The bill charged that the defendants, William Roberts, James Dixon, and others, did wilfully and unlawfully abuse and kill one hog, the property of M. M. Harper, in an enclosure not surrounded by a lawful *Page 421 fence, etc. The facts constituting the grounds of the exception taken in the Court below appear in the opinion. Verdict of guilty as to William Roberts, judgment, appeal by defendant. On the trial, Harper was put on the stand as a witness for the State, and the defendant in his cross-examination asked him if he had not said to one Erwin Wells, "that rather than be (606) outdone by a negro, he would swear any amount of lies"; and also, if he had not admitted on a trial before one Robinson, a Justice of the Peace, that he had declared "he would have all the corn cut down on Sandy Marsh Creek (on which creek he and the defendant resided) and would poison all the stock on said creek."

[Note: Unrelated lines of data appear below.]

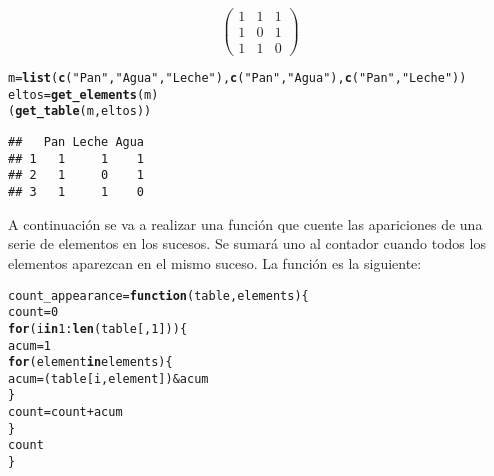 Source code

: \documentclass[12pt]{report}\usepackage[]{graphicx}\usepackage[dvipsnames]{xcolor}
\makeatletter
\newcommand{\hlnum}[1]{\textcolor[rgb]{0.686,0.059,0.569}{#1}}%
\newcommand{\hlstr}[1]{\textcolor[rgb]{0.192,0.494,0.8}{#1}}%
\newcommand{\hlopt}[1]{\textcolor[rgb]{0,0,0}{#1}}%
\newcommand{\hlstd}[1]{\textcolor[rgb]{0.345,0.345,0.345}{#1}}%
\newcommand{\hlkwa}[1]{\textcolor[rgb]{0.161,0.373,0.58}{\textbf{#1}}}%
\newcommand{\hlkwb}[1]{\textcolor[rgb]{0.69,0.353,0.396}{#1}}%
\newcommand{\hlkwc}[1]{\textcolor[rgb]{0.333,0.667,0.333}{#1}}%
\newcommand{\hlkwd}[1]{\textcolor[rgb]{0.737,0.353,0.396}{\textbf{#1}}}%
\newenvironment{kframe}{%
 \def\at@end@of@kframe{}%
 \ifinner\ifhmode%
  \def\at@end@of@kframe{\end{minipage}}%
  \begin{minipage}{\columnwidth}%
 \fi\fi%
 \def\FrameCommand##1{\hskip\@totalleftmargin \hskip-\fboxsep
 \colorbox{shadecolor}{##1}\hskip-\fboxsep
     \hskip-\linewidth \hskip-\@totalleftmargin \hskip\columnwidth}%
 \MakeFramed {\advance\hsize-\width
   \@totalleftmargin\z@ \linewidth\hsize
   \@setminipage}}%
 {\par\unskip\endMakeFramed%
 \at@end@of@kframe}
\newenvironment{knitrout}{}{} %
\makeatother
\begin{document}
			$$
			\begin{pmatrix}
				1 & 1 & 1\\
				1 & 0 & 1\\
				1 & 1 & 0
			\end{pmatrix}
			$$
			
\begin{knitrout}
\color{fgcolor}\begin{kframe}
\begin{alltt}
\hlstd{m} \hlkwb{=} \hlkwd{list}\hlstd{(}\hlkwd{c}\hlstd{(}\hlstr{"Pan"}\hlstd{,} \hlstr{"Agua"}\hlstd{,} \hlstr{"Leche"}\hlstd{),} \hlkwd{c}\hlstd{(}\hlstr{"Pan"}\hlstd{,} \hlstr{"Agua"}\hlstd{),} \hlkwd{c}\hlstd{(}\hlstr{"Pan"}\hlstd{,} \hlstr{"Leche"}\hlstd{))}
\hlstd{eltos} \hlkwb{=} \hlkwd{get_elements}\hlstd{(m)}
\hlstd{(}\hlkwd{get_table}\hlstd{(m, eltos))}
\end{alltt}
\begin{verbatim}
##   Pan Leche Agua
## 1   1     1    1
## 2   1     0    1
## 3   1     1    0
\end{verbatim}
\end{kframe}
\end{knitrout}
			
			A continuación se va a realizar una función que cuente las apariciones de una serie de elementos en los sucesos. Se sumará uno al contador cuando todos los elementos aparezcan en el mismo suceso. La función es la siguiente:
			
\begin{knitrout}
\color{fgcolor}\begin{kframe}
\begin{alltt}
\hlstd{count_appearance} \hlkwb{=} \hlkwa{function}\hlstd{(}\hlkwc{table}\hlstd{,} \hlkwc{elements}\hlstd{) \{}
        \hlstd{count} \hlkwb{=} \hlnum{0}
        \hlkwa{for} \hlstd{(i} \hlkwa{in} \hlnum{1}\hlopt{:}\hlkwd{len}\hlstd{(table[,}\hlnum{1}\hlstd{])) \{}
                \hlstd{acum} \hlkwb{=} \hlnum{1}
                \hlkwa{for} \hlstd{(element} \hlkwa{in} \hlstd{elements) \{}
                        \hlstd{acum} \hlkwb{=} \hlstd{(table[i,element])} \hlopt{&} \hlstd{acum}
                \hlstd{\}}
                \hlstd{count} \hlkwb{=} \hlstd{count} \hlopt{+} \hlstd{acum}
        \hlstd{\}}
        \hlstd{count}
\hlstd{\}}
\end{alltt}
\end{kframe}
\end{knitrout}
			
\end{document}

To these questions the witness made answer denying the making of such statements, and thereupon the defendant introduced a witness and proposed to contradict said Harper by him as to the said declarations, but on objection his Honor excluded the testimony, to which defendant excepted.
The appeal presents the question as to the correctness of his Honor's ruling in rejecting the proposed evidence, and the solution of the question is to be made in connection with the admission of the defendant in the case of appeal, that the alleged false statements of Harper were not made in reference to this indictment, nor the matters involved in the same, nor in reference to defendants.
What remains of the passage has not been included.